The flow of electrons is interrupted by molecules of air so a vacuum is used inside n electron microscope. Electrons must be able to pass through parts of the specimen
Light areas on an electron micrograph are produced when electrons have been able to pass through the specimen. An electron micrographs are photographs of specimens viewed with an electron microscope.
Specimens must be stained in order to improve contrast To do so cells must be cut into very thin sections about the thickness of the film around a soap bubble. Thin sections are mounted on copper grids which provide support. Sectioned tissue is stained by using heavy metals. In other procedures the specimen does not have to be cut into thin sections but the surface is coated with a thin film of gold, The tissue is soaked in alcohol to dehydrate it Tissue is embedded in a resin which becomes hard. The embedded tissue is cut using a microtome or into very thin sections using a knife made of glass. Very small specimens such as viruses and large molecules do not have to be sectioned. Prior to sectioning and cutting tissue is preserved using substances which prevent enzyme action
The general outline for freeze facture technique consists of cells frozen quickly in liquid nitrogen which stops cell components instantly. The Block of frozen cells are fractured. This fracture is irregular and occurs along lines of weakness like the plasma membrane or surfaces of organelles. Consequently the surface ice is removed by a vacuum also known as freeze etching. A thin layer of carbon is evaporated vertically onto the surface to produce a carbon replica. The Surface is shadowed with a platinum vapour. The organic material is digested away by acid, leaving a replica. Carbon-metal replica is put on a grid and examined by a transmission electron microscope. The treatment might introduce artefacts.

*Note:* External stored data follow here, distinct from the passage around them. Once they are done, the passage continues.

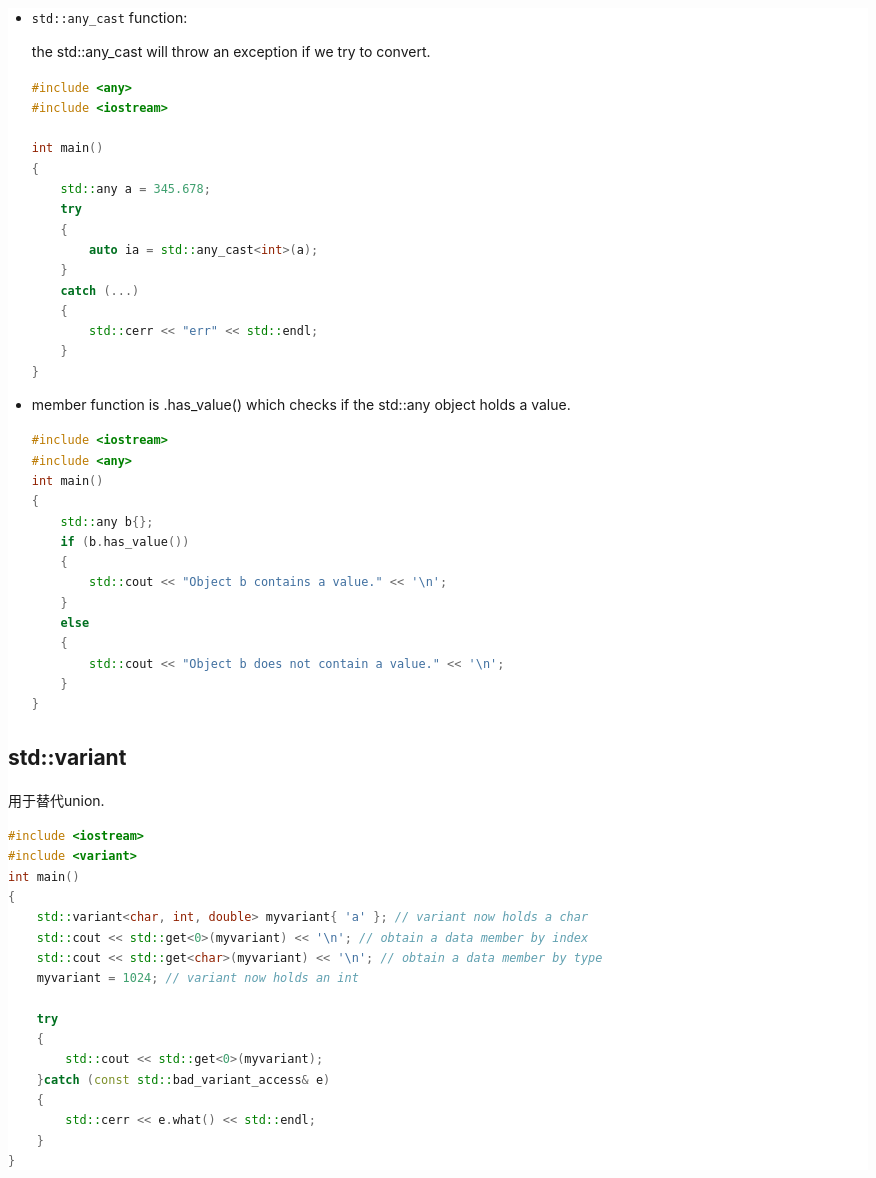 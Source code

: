 

- `std::any_cast` function:

  the std::any_cast will throw an exception if we try to convert.

  ```cpp
  #include <any>
  #include <iostream>
  
  int main()
  {
      std::any a = 345.678;
      try
      {
          auto ia = std::any_cast<int>(a);
      }
      catch (...)
      {
          std::cerr << "err" << std::endl;
      }
  }
  ```

- member function is .has_value() which checks if the std::any object holds a
  value.

  ```cpp
  #include <iostream>
  #include <any>
  int main()
  {
      std::any b{};
      if (b.has_value())
      {
          std::cout << "Object b contains a value." << '\n';
      }
      else
      {
          std::cout << "Object b does not contain a value." << '\n';
      }
  }
  ```

  

## std::variant

用于替代union.

```cpp
#include <iostream>
#include <variant>
int main()
{
	std::variant<char, int, double> myvariant{ 'a' }; // variant now holds a char
	std::cout << std::get<0>(myvariant) << '\n'; // obtain a data member by index
	std::cout << std::get<char>(myvariant) << '\n'; // obtain a data member by type
	myvariant = 1024; // variant now holds an int
	
	try
	{
		std::cout << std::get<0>(myvariant);
	}catch (const std::bad_variant_access& e)
	{
		std::cerr << e.what() << std::endl;
	}
}
```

Furthermore scanning electron microscope can take larger specimens than the transmission electron microscope can, since it scans electron beams to and fro across the surface of a complete specimen. On the Other hand a transmission electron microscope which allowed us to see as separate structures, particles which are in actual fact as close together as 2 nanometres. To do so it uses electromagnets to focus the image onto a fluorescent screen, the specimen can then be viewed via low and high magnification. The specimen can not be a living cell.
Electron beams can not pass through glass and likewise can not be used to look at living cells, since the atoms in organic molecules have a low atomic number and so do not scatter electrons. In a scanning electron microscopes an image is emitted or reflected from the surface of a complete specimen. The similarity between a scanning electron microscope and a transmission electron microscope are specimens must be stained in order to improve contrast. Important since a high-intensity electron beam can destroy parts of the specimen, producing light-coloured areas on the screen.